言葉あそび

みなづきあまね

言葉あそび

夏真っ盛り。早めの夏休みを謳歌し、久々に出勤した。山盛りの書類、机にうっすらかぶる埃を想像して。


意外にも書類は1通の封書だけ。ホッとして埃を拭き取ることから始めようかなと考えながら荷物を椅子の背もたれに掛けた。


・・・ん?パソコンの上に見なれないオレンジ色の物体と小さな紙がある。


「この間はありがとうございました。少しですがお礼です。好きかどうか分かりませんが。今後もよろしくお願いします。」


達筆で書かれた字と日向夏ゼリーを交互に見やった後、差出人の席に目をやる。いる、座っている。普通の感覚なら、今私がしていることを気にしているはず。
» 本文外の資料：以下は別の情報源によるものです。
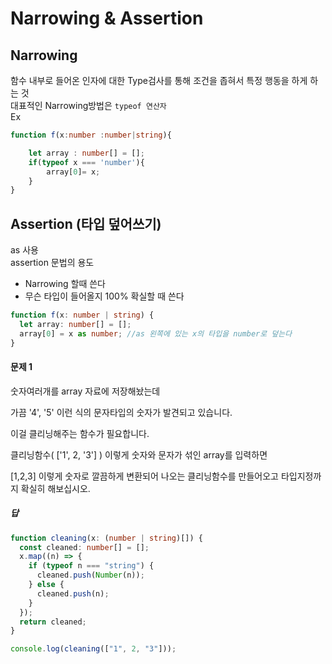 # Narrowing & Assertion

## Narrowing

함수 내부로 들어온 인자에 대한 Type검사를 통해 조건을 좁혀서 특정 행동을 하게 하는 것  
대표적인 Narrowing방법은 `typeof 연산자`  
Ex

```ts
function f(x:number :number|string){

    let array : number[] = [];
    if(typeof x === 'number'){
        array[0]= x;
    }
}
```

## Assertion (타입 덮어쓰기)

as 사용  
assertion 문법의 용도

- Narrowing 할때 쓴다
- 무슨 타입이 들어올지 100% 확실할 때 쓴다

```ts
function f(x: number | string) {
  let array: number[] = [];
  array[0] = x as number; //as 왼쪽에 있는 x의 타입을 number로 덮는다
}
```

#### 문제 1

숫자여러개를 array 자료에 저장해놨는데

가끔 '4', '5' 이런 식의 문자타입의 숫자가 발견되고 있습니다.

이걸 클리닝해주는 함수가 필요합니다.

클리닝함수( ['1', 2, '3'] ) 이렇게 숫자와 문자가 섞인 array를 입력하면

[1,2,3] 이렇게 숫자로 깔끔하게 변환되어 나오는 클리닝함수를 만들어오고 타입지정까지 확실히 해보십시오.

##### 답

```ts
function cleaning(x: (number | string)[]) {
  const cleaned: number[] = [];
  x.map((n) => {
    if (typeof n === "string") {
      cleaned.push(Number(n));
    } else {
      cleaned.push(n);
    }
  });
  return cleaned;
}

console.log(cleaning(["1", 2, "3"]));
```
まあ、彼の場合違う可能性はなきにしもあらず。


思わず下の引き出しを開けるふりをして、彼から自分が見えないようしゃがんだ。笑みが顔に広がるのが自分でもわかった。


結局私に直接お礼も感想も言ってこなかった。だから既に諦めていたのに、不意打ちは困る。
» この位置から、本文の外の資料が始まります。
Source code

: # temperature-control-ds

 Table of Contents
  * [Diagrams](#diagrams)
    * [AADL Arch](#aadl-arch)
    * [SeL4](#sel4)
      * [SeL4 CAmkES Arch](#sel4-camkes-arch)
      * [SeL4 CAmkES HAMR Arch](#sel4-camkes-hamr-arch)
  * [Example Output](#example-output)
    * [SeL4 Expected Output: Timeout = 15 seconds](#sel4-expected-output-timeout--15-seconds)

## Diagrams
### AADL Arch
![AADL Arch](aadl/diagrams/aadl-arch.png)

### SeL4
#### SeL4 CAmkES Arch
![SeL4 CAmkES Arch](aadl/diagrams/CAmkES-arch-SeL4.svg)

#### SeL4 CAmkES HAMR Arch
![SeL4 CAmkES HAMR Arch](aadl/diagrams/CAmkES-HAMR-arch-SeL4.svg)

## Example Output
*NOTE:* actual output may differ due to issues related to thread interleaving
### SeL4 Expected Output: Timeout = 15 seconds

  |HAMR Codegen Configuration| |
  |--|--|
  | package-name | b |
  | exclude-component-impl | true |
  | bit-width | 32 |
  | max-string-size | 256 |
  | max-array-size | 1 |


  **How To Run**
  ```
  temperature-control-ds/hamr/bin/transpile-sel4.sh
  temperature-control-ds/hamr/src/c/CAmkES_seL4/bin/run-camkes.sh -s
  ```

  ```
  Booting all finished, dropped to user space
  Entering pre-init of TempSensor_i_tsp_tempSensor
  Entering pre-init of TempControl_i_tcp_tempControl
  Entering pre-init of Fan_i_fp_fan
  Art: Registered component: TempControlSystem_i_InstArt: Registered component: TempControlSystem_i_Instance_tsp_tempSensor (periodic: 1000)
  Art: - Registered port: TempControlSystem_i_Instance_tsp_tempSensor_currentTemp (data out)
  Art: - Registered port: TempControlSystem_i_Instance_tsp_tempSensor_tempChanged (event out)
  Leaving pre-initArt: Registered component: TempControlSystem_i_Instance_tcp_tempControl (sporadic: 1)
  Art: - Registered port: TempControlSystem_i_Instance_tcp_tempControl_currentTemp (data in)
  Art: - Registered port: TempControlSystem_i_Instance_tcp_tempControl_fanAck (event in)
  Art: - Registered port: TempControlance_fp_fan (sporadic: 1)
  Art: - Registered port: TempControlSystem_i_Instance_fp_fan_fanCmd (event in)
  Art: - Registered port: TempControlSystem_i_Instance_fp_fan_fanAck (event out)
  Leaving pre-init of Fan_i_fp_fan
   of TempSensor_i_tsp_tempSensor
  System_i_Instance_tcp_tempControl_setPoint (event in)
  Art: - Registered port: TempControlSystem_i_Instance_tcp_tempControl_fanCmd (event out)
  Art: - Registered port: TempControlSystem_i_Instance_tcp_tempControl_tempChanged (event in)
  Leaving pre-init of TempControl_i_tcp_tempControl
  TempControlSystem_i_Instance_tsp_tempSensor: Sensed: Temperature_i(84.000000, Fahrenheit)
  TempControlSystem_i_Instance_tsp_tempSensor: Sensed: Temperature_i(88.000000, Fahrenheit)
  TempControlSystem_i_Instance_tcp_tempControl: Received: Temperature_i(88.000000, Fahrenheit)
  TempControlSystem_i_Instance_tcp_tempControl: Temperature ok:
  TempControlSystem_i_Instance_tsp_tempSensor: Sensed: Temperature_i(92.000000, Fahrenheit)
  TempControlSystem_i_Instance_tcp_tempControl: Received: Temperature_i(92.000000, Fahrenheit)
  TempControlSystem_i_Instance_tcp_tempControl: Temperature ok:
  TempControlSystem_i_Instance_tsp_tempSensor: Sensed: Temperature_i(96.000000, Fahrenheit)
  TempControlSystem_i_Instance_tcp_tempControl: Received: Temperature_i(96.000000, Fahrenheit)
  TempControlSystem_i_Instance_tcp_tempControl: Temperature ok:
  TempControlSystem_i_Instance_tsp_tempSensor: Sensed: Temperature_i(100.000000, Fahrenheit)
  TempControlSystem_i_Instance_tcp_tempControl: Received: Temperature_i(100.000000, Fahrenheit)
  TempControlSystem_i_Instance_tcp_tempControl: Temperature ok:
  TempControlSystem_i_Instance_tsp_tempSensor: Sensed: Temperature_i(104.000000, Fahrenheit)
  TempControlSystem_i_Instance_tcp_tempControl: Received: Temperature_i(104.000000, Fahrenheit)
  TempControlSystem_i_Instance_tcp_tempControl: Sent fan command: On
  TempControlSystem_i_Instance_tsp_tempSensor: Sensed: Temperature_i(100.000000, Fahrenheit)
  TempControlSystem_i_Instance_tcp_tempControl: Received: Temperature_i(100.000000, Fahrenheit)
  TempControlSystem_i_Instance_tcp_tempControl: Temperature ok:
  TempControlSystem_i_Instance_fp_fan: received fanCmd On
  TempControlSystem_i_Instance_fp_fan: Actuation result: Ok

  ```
今すぐお礼を言うのもなんだか癪。だけど待ちぼうけさせるほど勇気もなし。今日のうちにお礼は伝えようと決め、まずは机の掃除に取り掛かった。ゼリーはしっかり冷蔵庫へ。


これから夕方を迎える午後。比較的悠々と仕事をしている様子だったので、席を立ち、彼のところへ行こうとした。いや、周りに人がいすぎる。中止。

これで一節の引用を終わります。